Thanks for your advice. We have been investigating our options for the last week or so, and have decided just to give our dog the happiest life he can have while he is with us. 

We did have the option of surgery, but they would have to remove parts of his lower and upper jaw, as well as, the TMJ. Then, he would need 19 consecutive doses of radiation. I was almost ready to do it, even though it would have cost me all of my savings. However, I am so afraid we would put him through all of that, and still not get a cure. I want him to be happy for the last few months of his life, not miserable and even more sick. 

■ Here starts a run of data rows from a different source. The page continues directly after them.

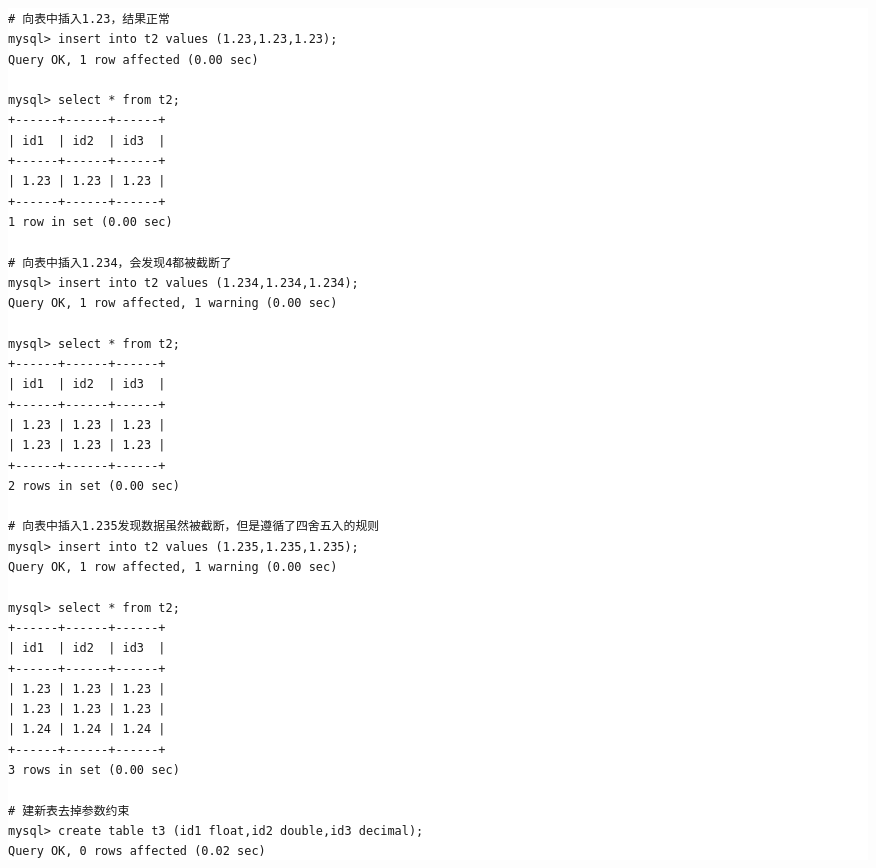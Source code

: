     # 向表中插入1.23，结果正常
    mysql> insert into t2 values (1.23,1.23,1.23);
    Query OK, 1 row affected (0.00 sec)
    
    mysql> select * from t2;
    +------+------+------+
    | id1  | id2  | id3  |
    +------+------+------+
    | 1.23 | 1.23 | 1.23 |
    +------+------+------+
    1 row in set (0.00 sec)
    
    # 向表中插入1.234，会发现4都被截断了
    mysql> insert into t2 values (1.234,1.234,1.234);
    Query OK, 1 row affected, 1 warning (0.00 sec)
    
    mysql> select * from t2;
    +------+------+------+
    | id1  | id2  | id3  |
    +------+------+------+
    | 1.23 | 1.23 | 1.23 |
    | 1.23 | 1.23 | 1.23 |
    +------+------+------+
    2 rows in set (0.00 sec)
    
    # 向表中插入1.235发现数据虽然被截断，但是遵循了四舍五入的规则
    mysql> insert into t2 values (1.235,1.235,1.235);
    Query OK, 1 row affected, 1 warning (0.00 sec)
    
    mysql> select * from t2;
    +------+------+------+
    | id1  | id2  | id3  |
    +------+------+------+
    | 1.23 | 1.23 | 1.23 |
    | 1.23 | 1.23 | 1.23 |
    | 1.24 | 1.24 | 1.24 |
    +------+------+------+
    3 rows in set (0.00 sec)
    
    # 建新表去掉参数约束
    mysql> create table t3 (id1 float,id2 double,id3 decimal);
    Query OK, 0 rows affected (0.02 sec)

It's a very hard time for us now, but I am getting through it the best way I can: spending as much time with my sweet dog as I can, and making sure he is happy for now.


----------



## Max209 (Mar 25, 2016)

I think you definitely made the right decision. My first Golden, many years ago was generally healthy, but his latter years, 11-13 he developed numerous lumps and skin lesions, none of which looked serious. Eventually he developed a GI tumor that was removed from the distal portion of his small bowel, and thankfully was benign. It had to be removed because at roughly golf ball size it was causing intermittent vomiting and partial obstruction. We took him to Veterinary surgeon for the procedure and he did well, but they decided that as long as he was under general anesthesia for the GI tumor removal they would biopsy all these nuisance lesions. As luck would have it, he had some slight bleeding from his nose the day before the abdominal surgery. I thin k there were 8 different lesions they biopsied and all were benign except the one in his nose that caused the bleeding. I do not recall the exact name of the tumor, but they said hey could have it removed by removing his entire nose/muzzle. Took him to U of P for a cat scan that showed the nasal tumor had not spread, and they had pictures of another Golden they did the procedure on. He really LOVED to sniff everything, and I just could not put him through such a life altering procedure at that age, so we decided to try anti-inflammatory drugs and antibiotics to reduce the inflammation and stop the bleeding. This worked for several months, but eventually it was time and we had to let him go. He lived a very full and active life, and 13 was a reasonably "ripe old age". But, regardless of age, I still feel that such a drastic procedure would not be in the dogs best interest. Make the most of whatever good time he has left.


----------



## dborgers (Dec 7, 2011)

Chemo doesn't interfere with their daily lives. My boy, Andy, had chemo a year and a half for lymphoma. He _lived_ every day of it and was a happy camper. It was 'pay as you go', some weeks several hundred, others less. 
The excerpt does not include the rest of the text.